You have to keep in mind the great power of a county prosecutor. He can do almost anything, from wiretapping to surveillance to the getting of records. And he can intimidate. He can get people indicted almost at will. A county grand jury relies almost exclusively on the county prosecutor or his assistant for direction. Since the grand jury sits in secret and its procedures are never subsequently available to public scrutiny, the information given to the grand jury is whatever the prosecutor wants to present. He may not be able to convict you, but he can sure as hell get you indicted. And even if he can’t prove his case, the public stigma of the indictment is enough.
You are probably guessing that this is time-stamped from the last year or so.

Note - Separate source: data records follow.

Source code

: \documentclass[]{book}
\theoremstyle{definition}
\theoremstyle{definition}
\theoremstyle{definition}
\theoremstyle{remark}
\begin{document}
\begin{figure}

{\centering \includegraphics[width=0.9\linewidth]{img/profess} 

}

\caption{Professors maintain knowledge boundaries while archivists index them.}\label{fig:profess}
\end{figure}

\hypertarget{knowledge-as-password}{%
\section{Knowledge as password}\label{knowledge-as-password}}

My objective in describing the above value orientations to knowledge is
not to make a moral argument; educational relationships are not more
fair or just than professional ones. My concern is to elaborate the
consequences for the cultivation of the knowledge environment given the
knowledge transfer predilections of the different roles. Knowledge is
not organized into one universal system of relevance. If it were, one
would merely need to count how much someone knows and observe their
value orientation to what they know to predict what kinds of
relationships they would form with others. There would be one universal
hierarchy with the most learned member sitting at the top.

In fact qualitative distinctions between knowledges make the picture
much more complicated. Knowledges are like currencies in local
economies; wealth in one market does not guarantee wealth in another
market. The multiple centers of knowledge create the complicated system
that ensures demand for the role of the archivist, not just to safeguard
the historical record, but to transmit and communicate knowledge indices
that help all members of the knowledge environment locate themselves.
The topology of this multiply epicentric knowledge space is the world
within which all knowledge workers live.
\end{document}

A very safe bet. Ever since the bullets flew in Cudell Rec Center in the November 2014 shooting that killed Tamir Rice, there's been a full-court press of scrutiny on the means by which the Cuyahoga County Prosecutor's Office impanels and operates grand jury proceedings to determine whether or not a defendant will face criminal charges. The confusion over what exactly happened inside the room on the Rice case no doubt was one of the factors that led voters to eject current prosecutor Tim McGinty from his position. The discussion also coincided with the Ohio Supreme Court's move to appoint a task force to dig into the process. If you look at this from a Big Picture vantage, the grand jury discussion could be one of the more consequential civic debates we've had in a long time.
Except . . . we've had this conversation before.
That comment above wasn't written recently. It comes from former Cleveland Mayor Carl Stokes' 1973 autobiography, Promises of Power. Scribbled out after his term in city hall, Stokes' book was a j'accuse on all the political enemies and roadblocks the nation's first black big city mayor butted against in time in office. One of those significant frustrations for Stokes was the criminal justice system. While he was mayor, Stokes saw members of his own administration railroaded by grand jury investigations for trivial and contrived reasons. The grand juries, Stokes concluded, could be manipulated into nothing more than political show trials
His book also contains an apt description of the fallout from police shootings — one that might shoot some shivers up your back because it too arguably has footing in the here and now: “And all the police knew that few policemen faced charges or an appearance before the grand jury for shooting a black man while on duty.”
And Stokes wasn't the only one bothered by the grand jury system in the 1970s. In 1975, the Bar Association of Greater Cleveland studied the Cuyahoga County process and issued a report calling for extensive reforms.
"It was learned that a majority of the bar's committee had recommended that the grand jury system be abolished," a May 20th, 1975 Plain Dealer article says. The bar's powers-that-be eventually nixed that idea, instead opting for a number of reforms such as guaranteed preliminary hearings and the recording of all grand jury proceedings. When presented with the findings, then-County Prosecutor John T. Corrigan wasn't interested. "I say the report is ludicrous," he told the PD.
These reforms didn't happen. Stokes' points apparently were ignored or shrugged off. Now, in 2016, as we're marinating over the same questions, will it be any different? We'll see, but it's important to catch the historical precedents backstopping the current conversation.